O embate entre a Casa Branca e o Federal Reserve ganhou novo capítulo no domingo (12/1) com a confirmação de que o presidente do banco central dos Estados Unidos, Jerome Powell, está sendo formalmente investigado pelo governo Donald Trump. A apuração tem como foco o depoimento prestado por Powell ao Congresso em junho do ano anterior, quando tratou, entre outros temas, da reforma bilionária da sede do Fed em Washington, ampliando a tensão em torno da independência da autoridade monetária em meio a disputas sobre juros e gastos públicos.
O que envolve a investigação contra Jerome Powell?
A investigação tem como ponto de partida o depoimento que Powell concedeu à Comissão Bancária do Senado, em junho, sobre temas institucionais e orçamentários do Federal Reserve. Parte das perguntas girou em torno de um projeto de reforma dos prédios históricos da instituição, estimado em alguns bilhões de dólares, com foco em supostas divergências entre custos divulgados e valores efetivos.
Segundo comunicado em texto e vídeo, Powell informou que o Departamento de Justiça entregou intimações de um grande júri ao Federal Reserve, sinalizando possível abertura de processo criminal. Ele afirma que a reforma da sede e seu depoimento funcionam como pretextos para uma ofensiva política mais ampla contra o banco central, testando os limites da autonomia da política monetária nos Estados Unidos.
Como a independência do Fed é pressionada pela Casa Branca?

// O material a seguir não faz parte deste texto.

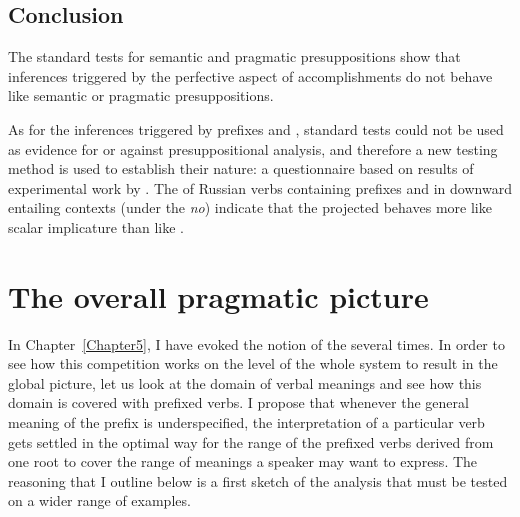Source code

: \subsection{Conclusion}\largerpage
The standard tests for semantic and pragmatic presuppositions show that inferences triggered by the perfective aspect of accomplishments do not behave like semantic or pragmatic presuppositions.

As for the inferences triggered by prefixes  and , standard tests could not be used as evidence for or against presuppositional analysis, and therefore a new testing method is used to establish their nature: a questionnaire based on results of experimental work by \citet{Chemla:09}.
The  of Russian verbs containing prefixes  and  in downward entailing contexts (under the  \textit{no}) indicate that the projected  behaves more like scalar implicature than like .


\section{The overall pragmatic picture}\label{section:pragm:overall}
In Chapter~\ref{Chapter5}, I have evoked the notion of the  several times. In order to see how this competition works on the level of the whole  system to result in the global picture, let us look at the domain of verbal meanings and see how this domain is covered with prefixed verbs. I propose that whenever the general meaning of the prefix is underspecified, the interpretation of a particular verb gets settled in the optimal way for the range of the prefixed verbs derived from one root to cover the range of meanings a speaker may want to express. The reasoning that I outline below is a first sketch of the analysis that must be tested on a wider range of examples.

Donald Trump critica há meses o nível das taxas de juros, defendendo cortes mais agressivos para impulsionar o crescimento e o mercado de trabalho, além de pressionar para que a próxima liderança do Fed se alinhe à sua agenda econômica e fiscal.
Em seu comunicado, Powell afirmou que a questão central é saber se o Federal Reserve continuará definindo juros com base em evidências econômicas ou sob pressão política e intimidações. Ele descreveu a investigação como uma ação sem precedentes em meio a críticas públicas, tentativas de interferência e ameaças a integrantes do alto escalão do banco central, reiterando o compromisso com o mandato legal de estabilidade de preços e pleno emprego.
Por que a reforma da sede do Fed virou alvo político?
O projeto de modernização da sede do Federal Reserve, em Washington, tornou-se foco de disputa ao ser associado a suposta má gestão de recursos. Trump e assessores apontaram um aumento de custos como símbolo de desperdício, alegando que o orçamento teria saltado de cerca de US$ 2,5 bilhões para algo em torno de US$ 3,1 bilhões, diferença contestada por Powell.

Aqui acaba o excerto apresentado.